[liblouis-liblouisxml] Re: AW: Re: Python package for easy installation of liblouis - announcing Transcribo, a Braille type-setting system - feedback and help wanted

  • From: Michael Whapples <mwhapples@xxxxxxx>
  • To: liblouis-liblouisxml@xxxxxxxxxxxxx
  • Date: Sun, 19 Jul 2009 12:19:29 +0100

I've just thought and remembered something which could be a big catch, it is this UCS2 or UCS4 thing. This makes me think then it would be better to use ./configure and make where possible. I believe ./configure and make works for mingw but I don't know about it working for MSVC (although mingw can produce output compatible with MSVC I believe). However for most users on windows I imagine having a C compiler is not usual, so may be a binary dll should be provided, although then we get back to UCS2 and UCS4 again.


May be I should briefly say what the UCS2 and UCS4 problem is. Basically python can be compiled for 16-bit or 32-bit unicode and so can liblouis (16-bit unicode is UCS2 and 32-bit unicode is UCS4). Should we have a 16-bit unicode version of python then for the bindings to work we need an UCS2 build of liblouis and if we have a 32-bit unicode version of python then we need a version of liblouis compiled for UCS4, we cannot have a mixture (IE. 16-bit python with ucs4 liblouis will not work and neither will 32-bit python with UCS2). If we have one of those cases where python and liblouis use different size unicode then at best output from liblouis will be nonsense and I think in the worst case can lead to a crash of python with no way that python apps can recover (I am not quite sure if it is segmentation fault, but it is something just as serious).

So my thought is if such a setup.py script is to be generated then we do the following: Provide a dll for the binary version of python on windows (IE. which ever unicode size is used in the official python builds).

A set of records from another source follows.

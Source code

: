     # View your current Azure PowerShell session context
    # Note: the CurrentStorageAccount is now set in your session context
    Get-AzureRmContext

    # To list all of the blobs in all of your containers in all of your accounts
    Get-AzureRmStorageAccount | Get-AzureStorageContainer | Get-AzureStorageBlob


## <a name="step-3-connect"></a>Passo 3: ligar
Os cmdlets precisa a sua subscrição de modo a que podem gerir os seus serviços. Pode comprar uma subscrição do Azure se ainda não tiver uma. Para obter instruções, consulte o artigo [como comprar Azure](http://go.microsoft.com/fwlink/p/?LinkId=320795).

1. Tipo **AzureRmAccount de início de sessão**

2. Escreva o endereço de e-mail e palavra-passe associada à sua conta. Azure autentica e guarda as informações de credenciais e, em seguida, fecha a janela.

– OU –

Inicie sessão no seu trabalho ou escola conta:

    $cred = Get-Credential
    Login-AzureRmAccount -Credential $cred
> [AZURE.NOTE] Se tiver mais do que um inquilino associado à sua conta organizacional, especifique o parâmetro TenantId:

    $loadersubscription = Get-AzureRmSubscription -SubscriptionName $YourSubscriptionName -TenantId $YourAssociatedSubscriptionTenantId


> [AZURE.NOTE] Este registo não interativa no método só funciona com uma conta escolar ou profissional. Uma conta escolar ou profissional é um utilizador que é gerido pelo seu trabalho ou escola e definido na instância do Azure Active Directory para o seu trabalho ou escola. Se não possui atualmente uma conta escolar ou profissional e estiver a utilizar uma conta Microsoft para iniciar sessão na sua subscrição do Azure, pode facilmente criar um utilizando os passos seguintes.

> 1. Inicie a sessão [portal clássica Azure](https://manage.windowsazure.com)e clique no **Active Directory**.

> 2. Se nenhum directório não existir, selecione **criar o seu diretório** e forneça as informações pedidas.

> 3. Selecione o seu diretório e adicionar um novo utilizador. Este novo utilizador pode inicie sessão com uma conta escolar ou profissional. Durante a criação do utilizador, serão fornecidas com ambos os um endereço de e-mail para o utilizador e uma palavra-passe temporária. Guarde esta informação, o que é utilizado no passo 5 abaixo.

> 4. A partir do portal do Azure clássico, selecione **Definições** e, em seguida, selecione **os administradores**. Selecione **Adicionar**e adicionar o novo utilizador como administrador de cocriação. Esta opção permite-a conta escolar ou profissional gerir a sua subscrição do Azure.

We would detect this by checking the platform and checking sys.maxunicode (which is greater than 65536 if 32-bit unicode). We could provide a second dll for the other unicode size, but this obviously starts increasing the package size, or we could just try and compile. If the platform is not windows, I believe the compile process is the ./configure and make procedure, so we could just do this. We can pass the configure script the correct option for the unicode size of the python being used (this again can be got by checking sys.maxunicode).

Also I would say the above should be considered a source package, I don't think it would be possible to create a binary package (due to the UCS2 and UCS4 problem).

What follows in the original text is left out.